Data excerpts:
■ ■ ■ ■
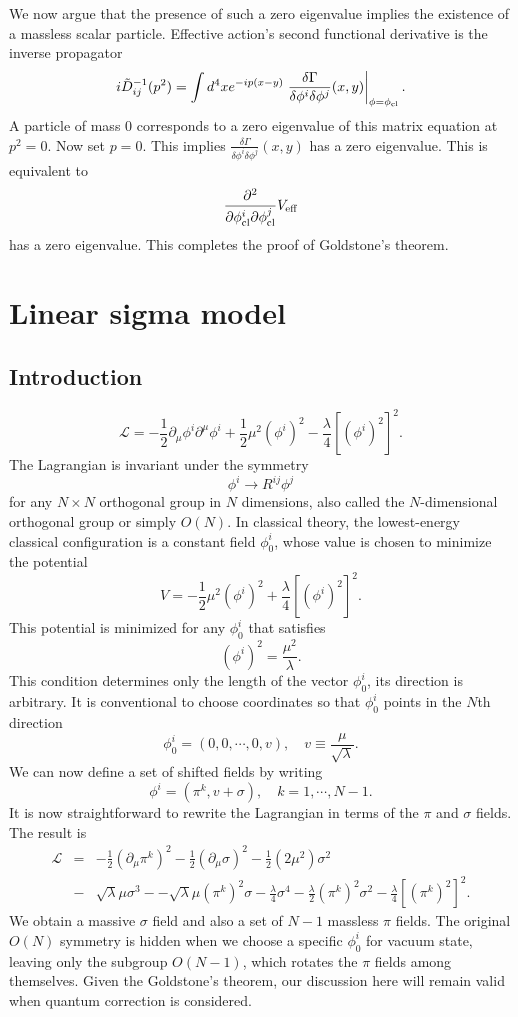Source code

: \begin{newproof}
We now argue that the presence of such a zero eigenvalue implies the existence of a massless scalar particle. Effective action's second functional derivative is the inverse propagator
\[i\tilde{D}_{ij}^{-1}(p^2) = \int d^4x e^{-ip(x-y)} \left. \frac{\delta \Gamma}{\delta \phi^i \delta \phi^j}(x,y) \right|_{\phi = \phi_{\rm cl}}.\]
A particle of mass $0$ corresponds to a zero eigenvalue of this matrix equation at $p^2 = 0$. Now set $p=0$. This implies $\frac{\delta \Gamma}{\delta \phi^i \delta \phi^j}(x,y)$ has a zero eigenvalue. This is equivalent to 
\[\frac{\partial^2}{\partial \phi^i_{\mathrm{cl}} \partial \phi^j_{\mathrm{cl}}}V_{\rm eff}\]
has a zero eigenvalue. This completes the proof of Goldstone's theorem.
\end{newproof}

\section{Linear sigma model}
\subsection{Introduction}
\[\mathcal{L} = -\frac{1}{2} \partial_{\mu} \phi^i \partial^{\mu}\phi^i + \frac{1}{2} \mu^2 (\phi^i)^2 - \frac{\lambda}{4} [(\phi^i)^2]^2.\]
The Lagrangian is invariant under the symmetry
\[\phi^i \to R^{ij} \phi^j\]
for any $N \times N$ orthogonal group in $N$ dimensions, also called the $N$-dimensional orthogonal group or simply $O(N)$. In classical theory, the lowest-energy classical configuration is a constant field $\phi_0^i$, whose value is chosen to minimize the potential
\[V = -\frac{1}{2}\mu^2 (\phi^i)^2 + \frac{\lambda}{4}[(\phi^i)^2]^2.\]
This potential is minimized for any $\phi_0^i$ that satisfies
\[(\phi^i)^2 = \frac{\mu^2}{\lambda} .\]
This condition determines only the length of the vector $\phi_0^i$, its direction is arbitrary. 
It is conventional to choose coordinates so that $\phi_0^i$ points in the $N$th direction
\[\phi_0^i = (0,0,\cdots,0,v) , \quad v \equiv \frac{\mu}{\sqrt{\lambda}}.\]
We can now define a set of shifted fields by writing
\[\phi^i = (\pi^k,v+\sigma) , \quad k = 1,\cdots,N-1.\]
It is now straightforward to rewrite the Lagrangian in terms of the $\pi$ and $\sigma$ fields. The result is
\begin{eqnarray}
\mathcal{L} &=& -\frac{1}{2}(\partial_{\mu}\pi^k)^2 - \frac{1}{2}(\partial_{\mu}\sigma)^2 - \frac{1}{2}(2\mu^2)\sigma^2 \nonumber \\
&-& \sqrt{\lambda}\mu \sigma^3 - -\sqrt{\lambda}\mu (\pi^k)^2\sigma - \frac{\lambda}{4}\sigma^4 - \frac{\lambda}{2}(\pi^k)^2\sigma^2 - \frac{\lambda}{4}[(\pi^k)^2]^2 .\nonumber
\end{eqnarray}
We obtain a massive $\sigma$ field and also a set of $N-1$ massless $\pi$ fields. The original $O(N)$ symmetry is hidden when we choose a specific $\phi_0^i$ for vacuum state, leaving only the subgroup $O(N-1)$, which rotates the $\pi$ fields among themselves. Given the Goldstone's theorem, our discussion here will remain valid when quantum correction is considered.


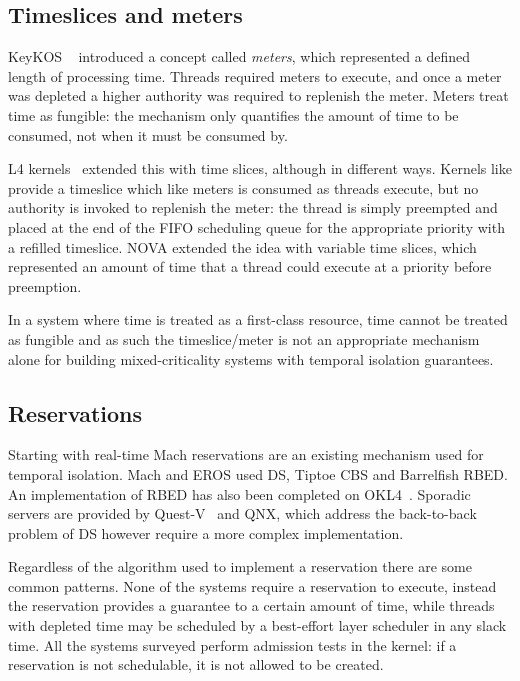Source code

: \subsection{Timeslices and meters}

KeyKOS ~\citep{Bomberger_FFHLS_92} introduced a concept called \emph{meters}, which represented a
defined length of processing time. Threads required meters to execute, and once a meter was depleted
a higher authority was required to replenish the meter. Meters treat time as fungible: the mechanism
only quantifies the amount of time to be consumed, not when it must be consumed by.

L4 kernels~\citep{Elphinstone_Heiser_13} extended this with time slices, although in different ways.
Kernels like \selfour provide a timeslice which like meters is consumed as threads execute, but no
authority is invoked to replenish the meter: the thread is simply preempted and placed at the end of
the \gls{FIFO} scheduling queue for the appropriate priority with a refilled timeslice. NOVA
extended the idea with variable time slices, which represented an amount of time that a thread could
execute at a priority before preemption.

In a system where time is treated as a first-class resource, time cannot be treated as fungible and
as such the timeslice/meter is not an appropriate mechanism alone for building mixed-criticality
systems with temporal isolation guarantees.

\subsection{Reservations}

Starting with real-time Mach reservations are an existing mechanism used for temporal isolation.
Mach and EROS used \gls{DS}, Tiptoe \gls{CBS} and Barrelfish \gls{RBED}. 
An implementation of RBED has also been completed on OKL4~\citep{Petters_LHE_09}.
Sporadic servers are provided by Quest-V~\citep{Li_WCM_14} and QNX, which address the back-to-back
problem of \gls{DS} however require a more complex implementation.

Regardless of the algorithm used to implement a reservation there are some common patterns.  None of
the systems require a reservation to execute, instead the reservation provides a guarantee to a
certain amount of time, while threads with depleted time may be scheduled by a best-effort layer
scheduler in any slack time. All the systems surveyed perform admission tests in the kernel: if a
reservation is not schedulable, it is not allowed to be created. 

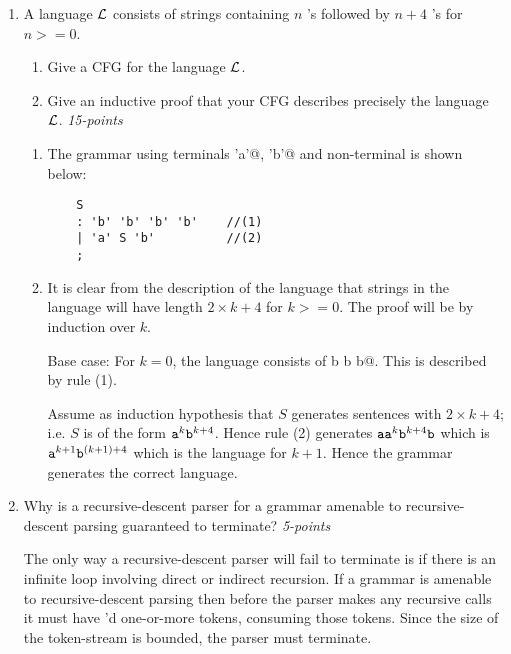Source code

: \documentclass[12pt]{article}
\begin{document}
\begin{enumerate}
\item A language $\cal L$ consists of strings containing $n$
  \verb@a@'s followed by $n + 4$ \verb@b@'s for $n >= 0$.

\begin{enumerate}
\item Give a CFG for the language $\cal L$.

\item Give an inductive proof that your CFG describes precisely the
  language $\cal L$. \hfill\textit{15-points}

\end{enumerate}

\begin{enumerate}

\item The grammar using terminals \verb@'a'@, \verb@'b'@ and
  non-terminal \verb@S@ is shown below:
\begin{verbatim}
    S
    : 'b' 'b' 'b' 'b'    //(1)
    | 'a' S 'b'          //(2)
    ;
\end{verbatim}
    
\item It is
  clear from the description of the language that strings in the
  language will have length $2 \times k + 4$ for $k >= 0$.  The proof
  will be by induction over $k$.

  Base case: For $k = 0$, the language consists of \verb@b b b b@.
  This is described by rule (1).

  Assume as induction hypothesis that $S$ generates sentences with $2
  \times k + 4$; i.e. $S$ is of the form
  $\mbox{\texttt{a}}^k\mbox{\texttt{b}}^{k+4}$. Hence rule (2) generates
  $\mbox{\texttt{a}}\mbox{\texttt{a}}^k\mbox{\texttt{b}}^{k+4}\mbox{\texttt{b}}$
  which is $\mbox{\texttt{a}}^{k+1}\mbox{\texttt{b}}^{(k+1)+4}$ which is the
  language for $k + 1$.  Hence the grammar generates the correct language.

\end{enumerate}
\item Why is a recursive-descent parser for a grammar amenable to
  recursive-descent parsing guaranteed to terminate? \hfill\textit{5-points}

  The only way a recursive-descent parser will fail to terminate is if
  there is an infinite loop involving direct or indirect recursion.
  If a grammar is amenable to recursive-descent parsing then before
  the parser makes any recursive calls it must have \verb@match@'d
  one-or-more tokens, consuming those tokens.  Since the size of the
  token-stream is bounded, the parser must terminate.


\end{enumerate}
\end{document}
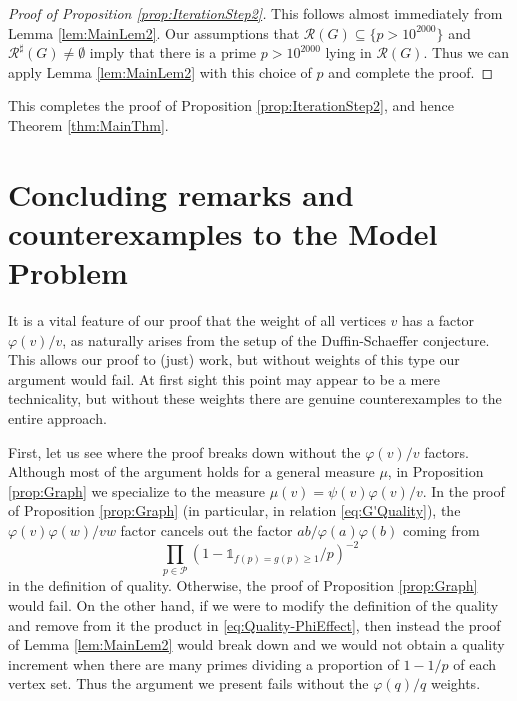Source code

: \documentclass[12pt]{amsart}
\numberwithin{equation}{section}
\theoremstyle{definition}
\theoremstyle{remark}
\newcommand{\CP}{\mathcal{P}}
\newcommand{\CR}{\mathcal{R}}
\newcommand{\un}{\mathds{1}}
\renewcommand{\phi}{\varphi}
\renewcommand{\ge}{\geqslant}
\begin{document}
\begin{proof}[Proof of Proposition \ref{prop:IterationStep2}]
This follows almost immediately from Lemma \ref{lem:MainLem2}. Our assumptions that $\CR(G)\subseteq\{p>10^{2000}\}$ and $\CR^\sharp(G)\neq\emptyset$ imply that there is a prime $p>10^{2000}$ lying in $\CR(G)$. 
Thus we can apply Lemma \ref{lem:MainLem2} with this choice of $p$ and complete the proof.
\end{proof}



This completes the proof of Proposition \ref{prop:IterationStep2}, and hence Theorem \ref{thm:MainThm}.



\section{Concluding remarks and counterexamples to the Model Problem}\label{sec:Concluding}

It is a vital feature of our proof that the weight of all vertices $v$ has a factor $\phi(v)/v$, as naturally arises from the setup of the Duffin-Schaeffer conjecture. This allows our proof to (just) work, but without weights of this type our argument would fail. At first sight this point may appear to be a mere technicality, but without these weights there are genuine counterexamples to the entire approach.

\medskip

First, let us see where the proof breaks down without the $\phi(v)/v$ factors. Although most of the argument holds for a general measure $\mu$, in Proposition \ref{prop:Graph} we specialize to the measure $\mu(v)=\psi(v)\phi(v)/v$. In the proof of Proposition \ref{prop:Graph} (in particular, in relation \eqref{eq:G'Quality}), the $\phi(v)\phi(w)/v w$ factor cancels out the factor $a b /\phi(a)\phi(b)$ coming from
\begin{equation}\label{eq:Quality-PhiEffect}
\prod_{p\in\CP}(1-\un_{f(p)=g(p)\ge 1}/p)^{-2}
\end{equation}
in the definition of quality. Otherwise, the proof of Proposition \ref{prop:Graph} would fail. On the other hand, if we were to modify the definition of the quality and remove from it the product in \eqref{eq:Quality-PhiEffect}, then instead the proof of Lemma \ref{lem:MainLem2} would break down and we would not obtain a quality increment when there are many primes dividing a proportion of $1-1/p$ of each vertex set. Thus the argument we present fails without the $\phi(q)/q$ weights.
\end{document}

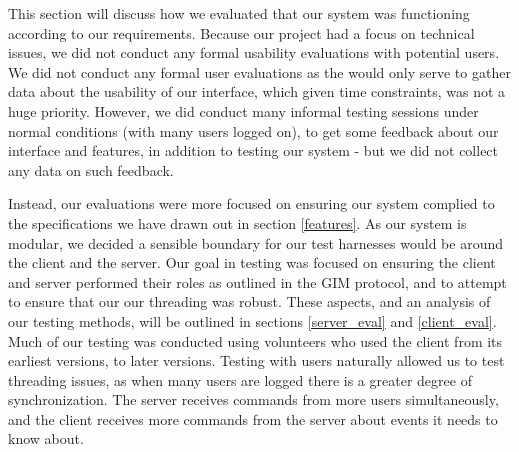 This section will discuss how we evaluated that our system was functioning according to our requirements. Because our project had a focus on technical issues, we did not conduct any formal usability evaluations with potential users. We did not conduct any formal user evaluations as the would only serve to gather data about the usability of our interface, which given time constraints, was not a huge priority. However, we did conduct many informal testing sessions under normal conditions (with many users logged on), to get some feedback about our interface and features, in addition to testing our system - but we did not collect any data on such feedback. 

Instead, our evaluations were more focused on ensuring our system complied to the specifications we have drawn out in section \ref{features}. As our system is modular, we decided a sensible boundary for our test harnesses would be around the client and the server. Our goal in testing was focused on ensuring the client and server performed their roles as outlined in the GIM protocol, and to attempt to ensure that our our threading was robust.  These aspects, and an analysis of our testing methods, will be outlined in sections \ref{server_eval} and \ref{client_eval}. Much of our testing was conducted using volunteers who used the client from its earliest versions, to later versions. Testing with users naturally allowed us to test threading issues, as when many users are logged there is a greater degree of synchronization. The server receives commands from more users simultaneously, and the client receives more commands from the server about events it needs to know about.

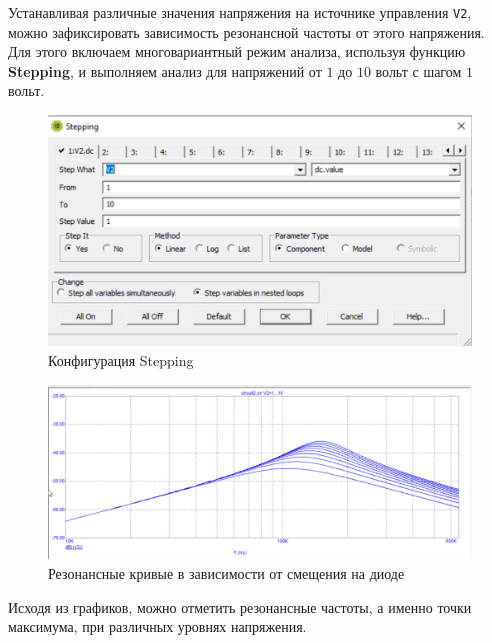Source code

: Устанавливая различные значения напряжения на источнике управления \texttt{V2}, можно зафиксировать зависимость резонансной частоты от этого напряжения. Для этого включаем многовариантный режим анализа, используя функцию \textbf{Stepping}, и выполняем анализ для напряжений от $1$ до $10$ вольт с шагом $1$ вольт.
\begin{figure}[H]
	\centering
	\includegraphics[width=1\textwidth]{img/06.jpg}
	\captionsetup{font=footnotesize}
	\caption{Конфигурация Stepping}
	\label{fig:06}
\end{figure}

\begin{figure}[H]
	\centering
	\includegraphics[width=1\textwidth]{img/07.jpg}
	\captionsetup{font=footnotesize}
	\caption{Резонансные кривые в зависимости от смещения на диоде}
	\label{fig:07}
\end{figure}
Исходя из графиков, можно отметить резонансные частоты, а именно точки
максимума, при различных уровнях напряжения.


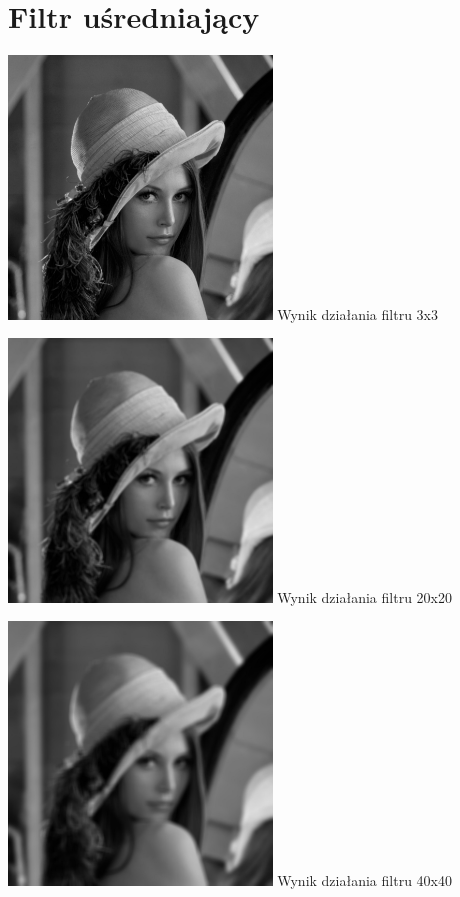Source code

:\documentclass[a4paper,12pt,openany]{report}
\begin{document}
\pagebreak
\section{Filtr uśredniający}

\begin{center}
\includegraphics[width=7cm]{resources/modified/lena/lena_blur_3x3.jpg}
\linebreak
\tiny{Wynik działania filtru 3x3}
\end{center}

\begin{center}
\includegraphics[width=7cm]{resources/modified/lena/lena_blur_20x20.jpg}
\linebreak
\tiny{Wynik działania filtru 20x20}
\end{center}

\begin{center}
\includegraphics[width=7cm]{resources/modified/lena/lena_blur_40x40.jpg}
\linebreak
\tiny{Wynik działania filtru 40x40}
\end{center}
\end{document}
■ ■ ■ ■
Exercise: For the string "called", show each line of the entries above where it occurs.

Task response:
for any $N \times N$ orthogonal group in $N$ dimensions, also called the $N$-dimensional orthogonal group or simply $O(N)$. In classical theory, the lowest-energy classical configuration is a constant field $\phi_0^i$, whose value is chosen to minimize the potential
KeyKOS ~\citep{Bomberger_FFHLS_92} introduced a concept called \emph{meters}, which represented a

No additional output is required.